-- EXTRACTED INFORMATION follows --

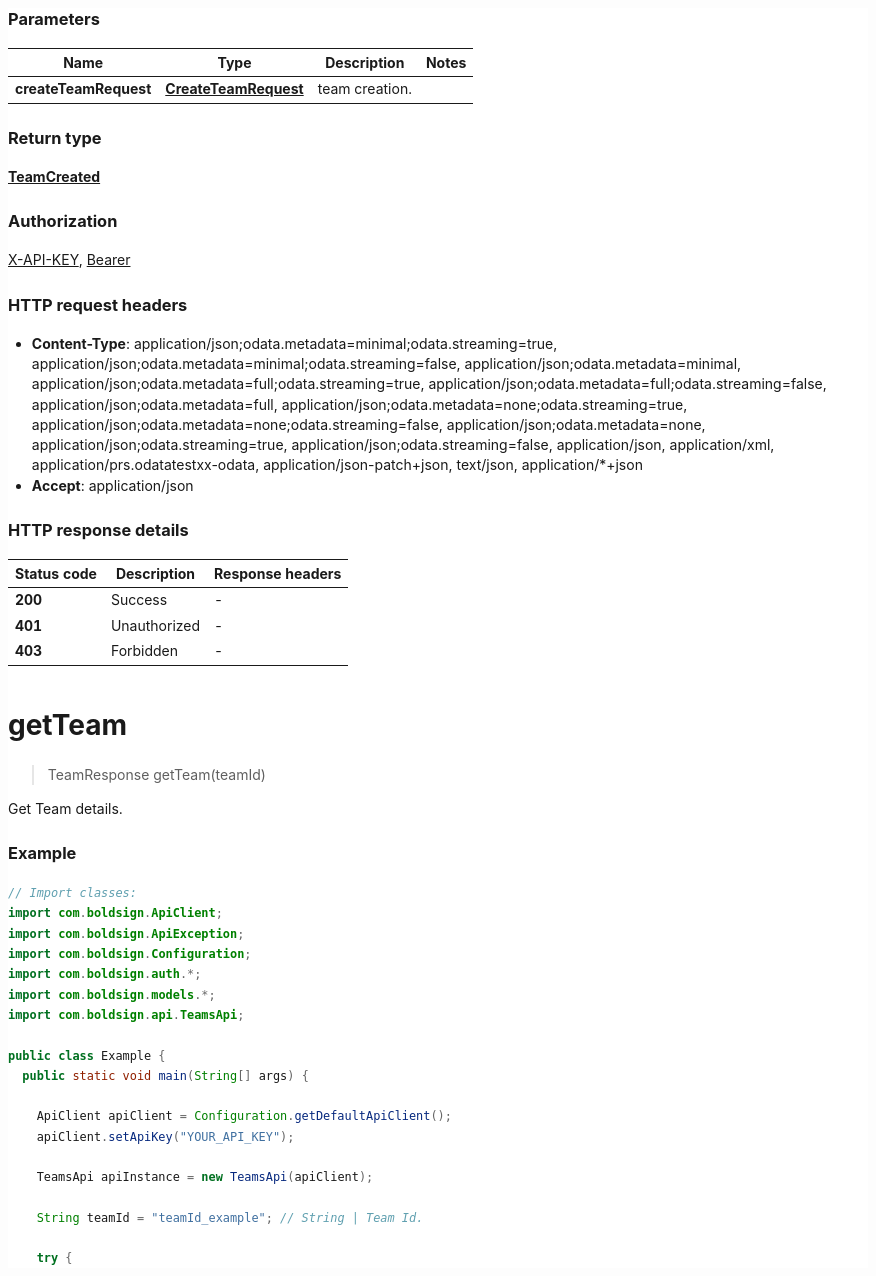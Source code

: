 ### Parameters

| Name | Type | Description  | Notes |
|------------- | ------------- | ------------- | -------------|
| **createTeamRequest** | [**CreateTeamRequest**](CreateTeamRequest.md)| team creation. | |

### Return type

[**TeamCreated**](TeamCreated.md)

### Authorization

[X-API-KEY](../README.md#X-API-KEY), [Bearer](../README.md#Bearer)

### HTTP request headers

 - **Content-Type**: application/json;odata.metadata=minimal;odata.streaming=true, application/json;odata.metadata=minimal;odata.streaming=false, application/json;odata.metadata=minimal, application/json;odata.metadata=full;odata.streaming=true, application/json;odata.metadata=full;odata.streaming=false, application/json;odata.metadata=full, application/json;odata.metadata=none;odata.streaming=true, application/json;odata.metadata=none;odata.streaming=false, application/json;odata.metadata=none, application/json;odata.streaming=true, application/json;odata.streaming=false, application/json, application/xml, application/prs.odatatestxx-odata, application/json-patch+json, text/json, application/*+json
 - **Accept**: application/json

### HTTP response details
| Status code | Description | Response headers |
|-------------|-------------|------------------|
| **200** | Success |  -  |
| **401** | Unauthorized |  -  |
| **403** | Forbidden |  -  |

<a id="getTeam"></a>
# **getTeam**
> TeamResponse getTeam(teamId)

Get Team details.

### Example
```java
// Import classes:
import com.boldsign.ApiClient;
import com.boldsign.ApiException;
import com.boldsign.Configuration;
import com.boldsign.auth.*;
import com.boldsign.models.*;
import com.boldsign.api.TeamsApi;

public class Example {
  public static void main(String[] args) {

    ApiClient apiClient = Configuration.getDefaultApiClient();
    apiClient.setApiKey("YOUR_API_KEY");

    TeamsApi apiInstance = new TeamsApi(apiClient);

    String teamId = "teamId_example"; // String | Team Id.
    
    try {
```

-- EXTRACTED INFORMATION concluded --

• YOUR TASK:
Whenever a line includes the word "public", pull it out of the entries.

• RESPONSE:
public class Example {
  public static void main(String[] args) {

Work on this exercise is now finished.